Limitations of deep learning
Now in this Neural network tutorial, we will learn about limitations of Deep Learning:
Data labeling
Most current AI models are trained through “supervised learning.” It means that humans must label and categorize the underlying data, which can be a sizable and error-prone chore. For example, companies developing self-driving-car technologies are hiring hundreds of people to manually annotate hours of video feeds from prototype vehicles to help train these systems.

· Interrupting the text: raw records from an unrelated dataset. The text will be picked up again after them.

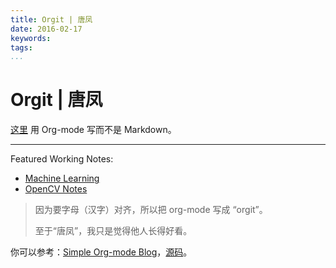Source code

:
 ```yaml
---
title: Orgit | 唐凤
date: 2016-02-17
keywords:
tags:
...
```


Orgit | 唐凤
============

[这里](http://tangzx.qiniudn.com/orgit/) 用 Org-mode 写而不是 Markdown。

---

Featured Working Notes:

  - [Machine Learning](post-0097-machine-learning.html)
  - [OpenCV Notes](post-0073-opencv-notes.html)

<div class="tzx-hide">

> 因为要字母（汉字）对齐，所以把 org-mode 写成 “orgit”。
>
> 至于“唐凤”，我只是觉得他人长得好看。

你可以参考：[Simple Org-mode Blog](http://tangzx.qiniudn.com/org/)，[源码](https://github.com/district10/sob)。
</div>
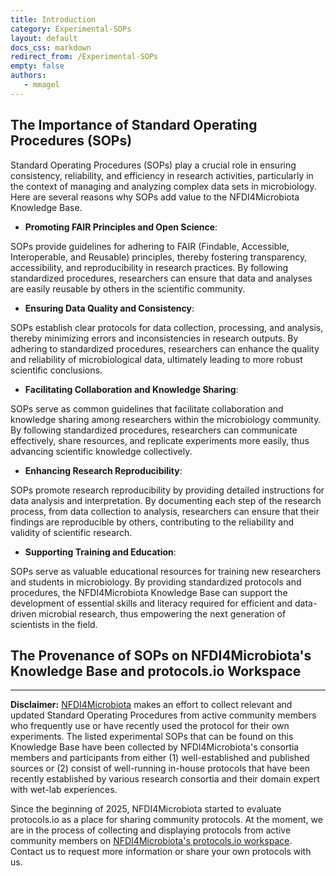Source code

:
 ```yaml
---
title: Introduction
category: Experimental-SOPs
layout: default
docs_css: markdown
redirect_from: /Experimental-SOPs
empty: false
authors:
   - mmagel
---
```

## The Importance of Standard Operating Procedures (SOPs)

Standard Operating Procedures (SOPs) play a crucial role in ensuring consistency, reliability, and efficiency in research activities, particularly in the context of managing and analyzing complex data sets in microbiology. Here are several reasons why SOPs add value to the NFDI4Microbiota Knowledge Base.

- **Promoting FAIR Principles and Open Science**:

SOPs provide guidelines for adhering to FAIR (Findable, Accessible, Interoperable, and Reusable) principles, thereby fostering transparency, accessibility, and reproducibility in research practices. By following standardized procedures, researchers can ensure that data and analyses are easily reusable by others in the scientific community.

- **Ensuring Data Quality and Consistency**:

SOPs establish clear protocols for data collection, processing, and analysis, thereby minimizing errors and inconsistencies in research outputs. By adhering to standardized procedures, researchers can enhance the quality and reliability of microbiological data, ultimately leading to more robust scientific conclusions.
- **Facilitating Collaboration and Knowledge Sharing**:

SOPs serve as common guidelines that facilitate collaboration and knowledge sharing among researchers within the microbiology community. By following standardized procedures, researchers can communicate effectively, share resources, and replicate experiments more easily, thus advancing scientific knowledge collectively.
- **Enhancing Research Reproducibility**:

SOPs promote research reproducibility by providing detailed instructions for data analysis and interpretation. By documenting each step of the research process, from data collection to analysis, researchers can ensure that their findings are reproducible by others, contributing to the reliability and validity of scientific research.
- **Supporting Training and Education**:

SOPs serve as valuable educational resources for training new researchers and students in microbiology. By providing standardized protocols and procedures, the NFDI4Microbiota Knowledge Base can support the development of essential skills and literacy required for efficient and data-driven microbial research, thus empowering the next generation of scientists in the field.


## The Provenance of SOPs on NFDI4Microbiota's Knowledge Base and protocols.io Workspace

---
**Disclaimer:**
[NFDI4Microbiota](https://nfdi4microbiota.de/) makes an effort to collect relevant and updated Standard Operating Procedures from active community members who frequently use or have recently used the protocol for their own experiments.
The listed experimental SOPs that can be found on this Knowledge Base have been collected by NFDI4Microbiota's consortia members and participants from either (1) well-established and published sources or (2) consist of well-running in-house protocols that have been recently established by various research consortia and their domain expert with wet-lab experiences.

Since the beginning of 2025, NFDI4Microbiota started to evaluate protocols.io as a place for sharing community protocols.
At the moment, we are in the process of collecting and displaying protocols from active community members on [NFDI4Microbiota's protocols.io workspace](https://www.protocols.io/joinworkspace/nfdi4microbiota/XVJEW).
Contact us to request more information or share your own protocols with us.



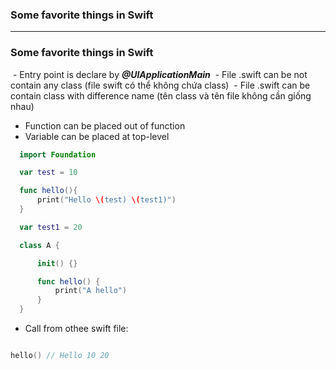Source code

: 
### Some favorite things in Swift

----------------

### Some favorite things in Swift
  - Entry point is declare by ***@UIApplicationMain***
  - File .swift can be not contain any class (file swift có thể không chứa class)
  - File .swift can be contain class with difference name (tên class và tên file không cần giống nhau)
  - Function can be placed out of function
  - Variable can be placed at top-level
  
  
  ```swift
    import Foundation

    var test = 10

    func hello(){
        print("Hello \(test) \(test1)")
    }

    var test1 = 20

    class A {

        init() {}

        func hello() {
            print("A hello")
        }
    }
  ```
  
  - Call from othee swift file:
  
  ```swift
  
  hello() // Hello 10 20
  
  ```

Obtain huge training datasets
It has been shown that simple deep learning techniques like CNN can, in some cases, imitate the knowledge of experts in medicine and other fields. The current wave of machine learning, however, requires training data sets that are not only labeled but also sufficiently broad and universal. Deep-learning methods required thousands of observations for models to become relatively good at classification tasks and, in some cases, millions for them to perform at the level of humans. Without surprise, deep learning is famous in giant tech companies; they are using big data to accumulate petabytes of data. It allows them to create an impressive and highly accurate deep learning model.
Explain a problem
Large and complex models can be hard to explain, in human terms. For instance, why a particular decision was obtained. It is one reason that acceptance of some AI tools are slow in application areas where interpretability is useful or indeed required. Furthermore, as the application of AI expands, regulatory requirements could also drive the need for more explainable AI models.
Summary
Deep Learning Overview: Deep learning is the new state-of-the-art for artificial intelligence. Deep learning architecture is composed of an input layer, hidden layers, and an output layer. The word deep means there are more than two fully connected layers. There is a vast amount of neural networks, where each architecture is designed to perform a given task. For instance, CNN works very well with pictures, RNN provides impressive results with time series and text analysis. Deep learning is now active in different fields, from finance to marketing, supply chain, and marketing. Big firms are the first one to use deep learning because they have already a large pool of data. Deep learning requires to have an extensive training dataset.